In the aftermath of that incident, the City Council asked city staff to pilot nighttime closures of the street while also considering running electric shuttles from Rainey to offsite parking facilities.

Now the Austin Transportation Department (ATD) is planning to move ahead with a pilot closure without the proposed electric shuttles. Cars, horse-drawn carriages, and pub crawlers will be barred from the busiest part of the street. The Department initially also planned to ban scooters, but now it says it will allow them.

“There has been rapid growth in the area and that has put a lot of pressure on the mobility infrastructure. There is a lot of mixing of modes and that can create conflict,” said Liane Miller, ATD Senior Business Process Consultant, in a presentation to the City’s Bicycle Advisory Council on Nov. 19.

She said that pedestrian volumes peak on Rainey Street at 11:00 p.m., with 900 people and over 100 cars on a mere two-block area. On a typical Friday or Saturday night there are more than 7,000 pedestrians on the road throughout the night.

Miller pointed to concern over how nighttime congestion affects emergency response times. “Access points are limited due to the geography and where the district is oriented in downtown.
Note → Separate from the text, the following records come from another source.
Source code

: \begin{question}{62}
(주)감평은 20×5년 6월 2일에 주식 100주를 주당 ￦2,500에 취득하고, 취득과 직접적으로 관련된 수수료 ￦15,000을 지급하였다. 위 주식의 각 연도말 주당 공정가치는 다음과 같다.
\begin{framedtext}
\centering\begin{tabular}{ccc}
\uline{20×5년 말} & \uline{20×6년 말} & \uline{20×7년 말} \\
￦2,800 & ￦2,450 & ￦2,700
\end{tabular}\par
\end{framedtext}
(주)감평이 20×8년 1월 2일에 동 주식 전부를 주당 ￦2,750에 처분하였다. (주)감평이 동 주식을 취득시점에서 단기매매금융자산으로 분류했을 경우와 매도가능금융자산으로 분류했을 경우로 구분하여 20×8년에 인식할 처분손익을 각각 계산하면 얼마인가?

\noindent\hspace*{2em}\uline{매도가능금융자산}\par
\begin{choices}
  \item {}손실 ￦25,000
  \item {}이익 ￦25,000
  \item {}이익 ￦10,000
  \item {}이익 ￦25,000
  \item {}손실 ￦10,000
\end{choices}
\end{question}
There are emergency access concerns of just getting emergency vehicles to the area in those cases.”

Though Rainey Street will be closed for only a few blocks from Davis Street to River Street, it’s reasonable to expect a pickup in scooter activity, as bar-goers opt out of rideshares like Uber or Lyft and try to head home directly on a scooter, or else use one as an interim mode of transit to get from a bar to a rideshare staging area.
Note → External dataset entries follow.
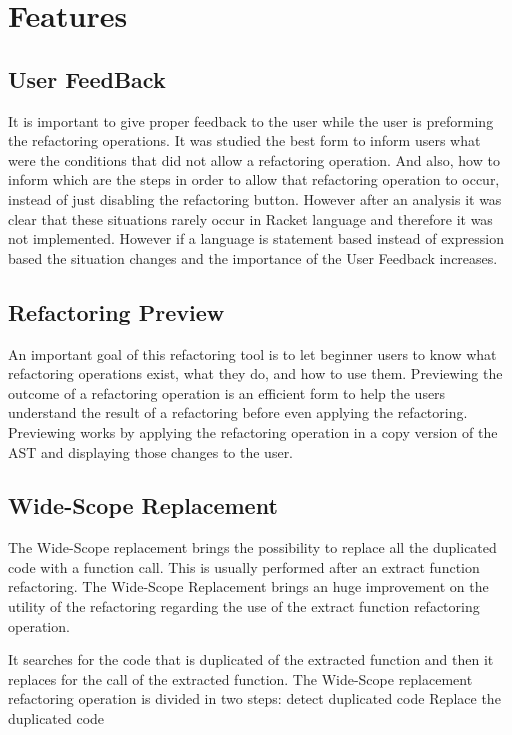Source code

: \section{Features}

\subsection{User FeedBack}
It is important to give proper feedback to the user while the user is preforming
the refactoring operations.
It was studied the best form to inform users what were the conditions that did not allow %
a refactoring operation.
And also, how to inform which are the steps in order to allow that refactoring operation to occur,
instead of just disabling the refactoring button.
However after an analysis it was clear that these situations rarely occur
in Racket language and therefore it was not implemented.
However if a language is statement based instead of expression based the situation changes
and the importance of the User Feedback increases. %

\subsection{Refactoring Preview}
An important goal of this refactoring tool is to let beginner users to know what
refactoring operations exist, what they do, and how to use them.
Previewing the outcome of a refactoring operation is an efficient form to
help the users understand the result of a refactoring before even applying the refactoring. %
Previewing works by applying the refactoring operation in a copy version of the AST
and displaying those changes to the user.

\subsection{Wide-Scope Replacement} %
The Wide-Scope replacement brings the possibility to replace all the duplicated
code with a function call. This is usually performed after an extract function refactoring.
The Wide-Scope Replacement brings an huge improvement on the utility of the refactoring regarding the use
of the extract function refactoring operation.

It searches for the code that is duplicated of the extracted function and then it replaces for the call of the
extracted function.
The Wide-Scope replacement refactoring operation is divided in two steps: %
detect duplicated code
Replace the duplicated code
Austin Transportation Department

There will be loading and unloading for taxes and rideshares from designated queuing areas at River Street on the south end of Rainey, and near Hotel Van Zandt and in front of the Lustre Pearl on the north end.
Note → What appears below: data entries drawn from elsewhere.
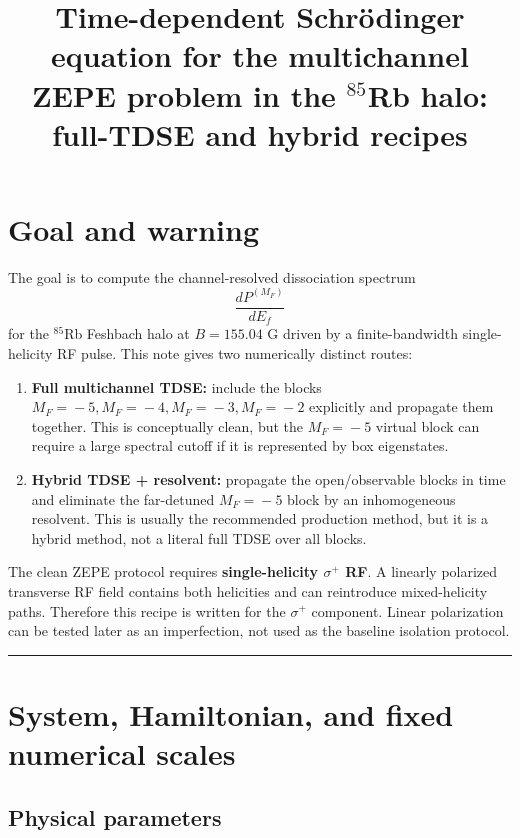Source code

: \documentclass[11pt,a4paper]{article}
\title{\textbf{Time-dependent Schr\"odinger equation for the multichannel\\
ZEPE problem in the $^{85}$Rb halo: full-TDSE and hybrid recipes}}
\author{}
\date{}
\newcommand{\MF}[1]{M_F\!=\!#1}
\begin{document}
\maketitle
\vspace{-2.2em}

\section*{Goal and warning}

The goal is to compute the channel-resolved dissociation spectrum
\begin{equation}
  \frac{dP^{(M_F)}}{dE_f}
\end{equation}
for the $^{85}$Rb Feshbach halo at $B=155.04$ G driven by a finite-bandwidth
single-helicity RF pulse.  This note gives two numerically distinct routes:

\begin{enumerate}[leftmargin=2em,itemsep=2pt]
\item \textbf{Full multichannel TDSE:} include the blocks
$\MF{-5},\MF{-4},\MF{-3},\MF{-2}$ explicitly and propagate them together.
This is conceptually clean, but the $\MF{-5}$ virtual block can require a
large spectral cutoff if it is represented by box eigenstates.
\item \textbf{Hybrid TDSE + resolvent:} propagate the open/observable blocks in
time and eliminate the far-detuned $\MF{-5}$ block by an inhomogeneous
resolvent.  This is usually the recommended production method, but it is a
hybrid method, not a literal full TDSE over all blocks.
\end{enumerate}

The clean ZEPE protocol requires \textbf{single-helicity $\sigma^+$ RF}.  A
linearly polarized transverse RF field contains both helicities and can
reintroduce mixed-helicity paths.  Therefore this recipe is written for the
$\sigma^+$ component.  Linear polarization can be tested later as an
imperfection, not used as the baseline isolation protocol.

\medskip\hrule\medskip

\section{System, Hamiltonian, and fixed numerical scales}

\subsection{Physical parameters}
\end{document}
Miller said, “We don’t want to have scooter clutter at the end of the evening. We are going to work with the scooter companies to make sure they are managing their assets at the end of the closure (at 2:30 a.m) and that they’re not in the streets.”

Austin Transportation Department

The City is open to changing the plan if it doesn’t go well. Miller said, “I think if we see this northern section isn’t working, or there are a lot of conflicts, we could potentially extend the closure all the way to Driskill St. If we’re having issues within the closure – that would be something that Austin Police would be looking at, whether they’re having behavior problems with scooters or whatever – then they’ll consider whether or not they would want to limit it within the closure.”

The closure will be piloted from Dec. 5 to March 8, ending just prior to South by Southwest, when the street is closed anyway. But it could resume permanently after that conference ends, depending on how the pilot goes. “We’re going to be stopping because we’re going to be doing the SXSW closure, which is a different configuration at different times of day. But that doesn’t mean we couldn’t pick up the pilot for permanent closure after SXSW,” Miller said.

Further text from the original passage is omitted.